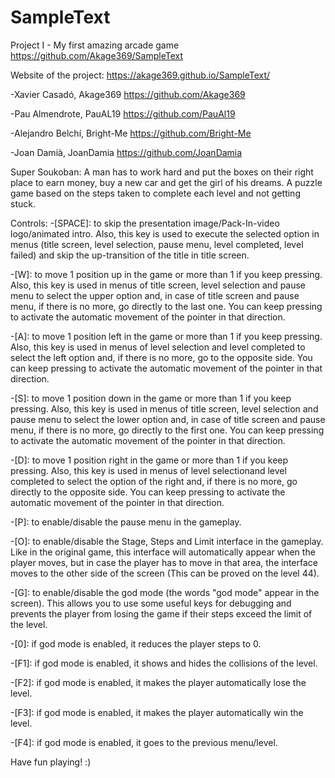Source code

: # SampleText
Project I - My first amazing arcade game
https://github.com/Akage369/SampleText

Website of the project:
https://akage369.github.io/SampleText/

-Xavier Casadó, Akage369
https://github.com/Akage369

-Pau Almendrote, PauAL19
https://github.com/PauAl19

-Alejandro Belchí, Bright-Me
https://github.com/Bright-Me

-Joan Damià, JoanDamia
https://github.com/JoanDamia

Super Soukoban: A man has to work hard and put the boxes on their right place to earn money, buy a new car and get the girl of his dreams. A puzzle game based on the steps taken to complete each level and not getting stuck.

Controls: 
-[SPACE]: to skip the presentation image/Pack-In-video logo/animated intro. Also, this key is used to execute the selected option in menus (title screen, level selection, pause menu, level completed, level failed) and skip the up-transition of the title in title screen.

-[W]: to move 1 position up in the game or more than 1 if you keep pressing. Also, this key is used in menus of title screen, level selection and pause menu to select the upper option and, in case of title screen and pause menu, if there is no more, go directly to the last one. 
You can keep pressing to activate the automatic movement of the pointer in that direction. 

-[A]: to move 1 position left in the game or more than 1 if you keep pressing. Also, this key is used in menus of level selection and level completed to select the left option and, if there is no more, go to the opposite side. 
You can keep pressing to activate the automatic movement of the pointer in that direction. 

-[S]: to move 1 position down in the game or more than 1 if you keep pressing. Also, this key is used in menus of title screen, level selection and pause menu to select the lower option and, in case of title screen and pause menu, if there is no more, go directly to the first one. 
You can keep pressing to activate the automatic movement of the pointer in that direction. 

-[D]: to move 1 position right in the game or more than 1 if you keep pressing. Also, this key is used in menus of level selectionand level completed to select the option of the right and, if there is no more, go directly to the opposite side. 
You can keep pressing to activate the automatic movement of the pointer in that direction. 

-[P]: to enable/disable the pause menu in the gameplay. 

-[O]: to enable/disable the Stage, Steps and Limit interface in the gameplay. Like in the original game, this interface will automatically appear when the player moves, but in case the player has to move in that area, the interface moves to the other side of the screen (This can be proved on the level 44).

-[G]: to enable/disable the god mode (the words "god mode" appear in the screen). This allows you to use some useful keys for debugging and prevents the player from losing the game if their steps exceed the limit of the level.

-[0]: if god mode is enabled, it reduces the player steps to 0.

-[F1]: if god mode is enabled, it shows and hides the collisions of the level.

-[F2]: if god mode is enabled, it makes the player automatically lose the level.

-[F3]: if god mode is enabled, it makes the player automatically win the level.

-[F4]: if god mode is enabled, it goes to the previous menu/level.

Have fun playing! :)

--------------------------------

Work to complete: Print exactly the lines above from the one with "-[SPACE]: to skip" to the one with "-[W]: to move", including both.

Finished task:
-[SPACE]: to skip the presentation image/Pack-In-video logo/animated intro. Also, this key is used to execute the selected option in menus (title screen, level selection, pause menu, level completed, level failed) and skip the up-transition of the title in title screen.

-[W]: to move 1 position up in the game or more than 1 if you keep pressing. Also, this key is used in menus of title screen, level selection and pause menu to select the upper option and, in case of title screen and pause menu, if there is no more, go directly to the last one. 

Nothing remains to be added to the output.